The requel from 2018 did so well both commercially and critically that they immediately decided to turn this new timeline into a trilogy. This middle child of the new Halloween movies suffers from an extreme lack of focus and some absolutely dire dialogue sprinkled throughout. Most of that gets made up for by the fact that this movie is just as gory and gorgeous as the previous film. For all the faults, including an abysmal tagline, the film still manages to do it’s job of setting up a finale that I’ll be looking at tomorrow.
Just like the original Halloween 2, which this movie actually uses some footage from, we start out right were the previous film left off. Laurie’s house is ablaze and the Strode women are in the back of a truck on the way to the hospital. Michael isn’t going to let a little thing like a burning house stop him, though, and when the fire fighters show up to put out the blaze; Michael has an amazingly choreographed fight scene in front of a burning building. Goddamn, it’s real good. This then makes the movie split into two different threads that we follow and that occasionally intersect. The first and worst is the tale of the survivors from the first film, led by all grown up Tommy Doyle played by Anthony Michael Hall. He hears Michael is back and decides to start a full on mob to hunt him down. The other thing we follow is Michael himself as he murders his way across Haddonfield on the way back to his family home. For all of this, Jamie Lee Curtis’ Laurie just sits in a hospital bed and occasionally opines on the nature of Michael Myers.
The waste of Laurie in this is downright criminal but it does at least tie into an idea that the previous film had which is that Michael doesn’t actually give a shit about Laurie Strode. For the first time in the series, he isn’t obsessed with murdering the Strode family and is instead much more like Busta Rhymes described him in Halloween Resurrection, “a killer shark in baggy ass overalls”. That realization doesn’t mean Laurie has given up on the idea that she has to be the one to end things but we’ll have to wait a whole movie to see any amount of interaction between the two again. However, even if you wanted to save the big confrontation for the finale, they could at least make Karen or Allyson matter more. Having all of the Strode women be sidelined for the film takes some of the emotional weight away from what’s happening. Maybe if they had gotten Paul Rudd to come back as Tommy Doyle like in the 6th film it would have been better.
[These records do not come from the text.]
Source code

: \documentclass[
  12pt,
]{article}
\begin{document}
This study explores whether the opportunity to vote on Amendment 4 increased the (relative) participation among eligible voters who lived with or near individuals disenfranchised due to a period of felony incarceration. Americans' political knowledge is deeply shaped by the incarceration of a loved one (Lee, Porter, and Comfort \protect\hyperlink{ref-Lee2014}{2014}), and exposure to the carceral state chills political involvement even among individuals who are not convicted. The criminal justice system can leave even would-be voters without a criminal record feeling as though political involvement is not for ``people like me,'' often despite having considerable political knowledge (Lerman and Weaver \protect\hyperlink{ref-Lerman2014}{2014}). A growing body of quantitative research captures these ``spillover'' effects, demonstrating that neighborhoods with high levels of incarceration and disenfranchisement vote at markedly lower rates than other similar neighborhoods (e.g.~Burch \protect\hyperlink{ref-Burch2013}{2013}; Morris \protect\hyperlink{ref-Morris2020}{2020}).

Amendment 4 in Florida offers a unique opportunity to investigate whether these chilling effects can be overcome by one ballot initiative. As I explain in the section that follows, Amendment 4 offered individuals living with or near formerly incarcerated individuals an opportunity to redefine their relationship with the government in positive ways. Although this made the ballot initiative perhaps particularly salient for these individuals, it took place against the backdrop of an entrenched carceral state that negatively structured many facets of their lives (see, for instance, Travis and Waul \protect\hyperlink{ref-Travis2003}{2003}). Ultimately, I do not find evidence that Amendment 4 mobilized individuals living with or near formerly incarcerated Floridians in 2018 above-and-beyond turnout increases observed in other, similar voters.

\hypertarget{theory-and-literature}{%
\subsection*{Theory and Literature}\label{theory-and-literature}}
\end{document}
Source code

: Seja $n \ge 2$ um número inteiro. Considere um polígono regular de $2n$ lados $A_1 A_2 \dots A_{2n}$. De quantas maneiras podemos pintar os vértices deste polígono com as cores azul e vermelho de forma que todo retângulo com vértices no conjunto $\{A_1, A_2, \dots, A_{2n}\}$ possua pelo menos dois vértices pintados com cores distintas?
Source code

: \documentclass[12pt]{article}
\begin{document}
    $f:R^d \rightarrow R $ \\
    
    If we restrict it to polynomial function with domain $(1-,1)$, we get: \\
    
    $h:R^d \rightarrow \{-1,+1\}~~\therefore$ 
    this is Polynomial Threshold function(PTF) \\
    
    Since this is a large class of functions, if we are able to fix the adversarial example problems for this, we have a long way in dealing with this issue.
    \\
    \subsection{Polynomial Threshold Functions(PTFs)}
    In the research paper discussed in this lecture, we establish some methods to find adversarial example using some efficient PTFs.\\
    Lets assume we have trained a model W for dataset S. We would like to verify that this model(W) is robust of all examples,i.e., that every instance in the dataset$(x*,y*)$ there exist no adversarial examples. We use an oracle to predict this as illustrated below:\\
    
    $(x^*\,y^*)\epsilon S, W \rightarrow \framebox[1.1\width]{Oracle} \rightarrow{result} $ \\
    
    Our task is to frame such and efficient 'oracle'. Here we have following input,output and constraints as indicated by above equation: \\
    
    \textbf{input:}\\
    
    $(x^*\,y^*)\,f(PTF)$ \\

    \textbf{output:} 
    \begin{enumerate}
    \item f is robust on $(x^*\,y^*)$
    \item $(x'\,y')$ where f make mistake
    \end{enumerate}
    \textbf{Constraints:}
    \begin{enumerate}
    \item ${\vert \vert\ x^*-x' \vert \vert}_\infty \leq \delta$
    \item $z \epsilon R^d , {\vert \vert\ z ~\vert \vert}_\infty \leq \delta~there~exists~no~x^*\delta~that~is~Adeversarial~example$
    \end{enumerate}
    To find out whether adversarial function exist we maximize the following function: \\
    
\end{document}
As it stands, Laurie being replaced by Tommy as the main protagonist in this was a serious downgrade. Much as I love Anthony Michael Hall, they did not give him much to work with here. He mostly just wanders from place to place trying to get people riled up into a mob and when he finally manages to accomplish that goal, it turns out about as well as you might assume. The Michael Myers stuff in this film, on the other hand, is absolutely top notch. Every time he goes to a new house and finds some new victims; the film goes out of its way to make us really like the poor bastards that are about to get murdered. The kills in this are also absolutely some of the most brutal of the franchise. Where the Michael of the previous film was the most human we’ve seen him with taking actual damage and bleeding; the Michael here returns to his full unstoppable glory which the movie itself even comments upon. Except for a few scenes at the hospital, the movie never feels boring as the action moves at a decent pace even when it is accompanied by awful line and idiotic decisions.
This was still a pretty good slasher, even with the foibles and odd choices. It works to continue the trilogy on and you get to see some nasty kills on the way. If you already watched the 2018 Halloween, it’s worth the watch. Also, the flashback scenes to 1978 were great and got a guy that looks so much like Donald Pleasence instead of just Deep Faking him. So points for that.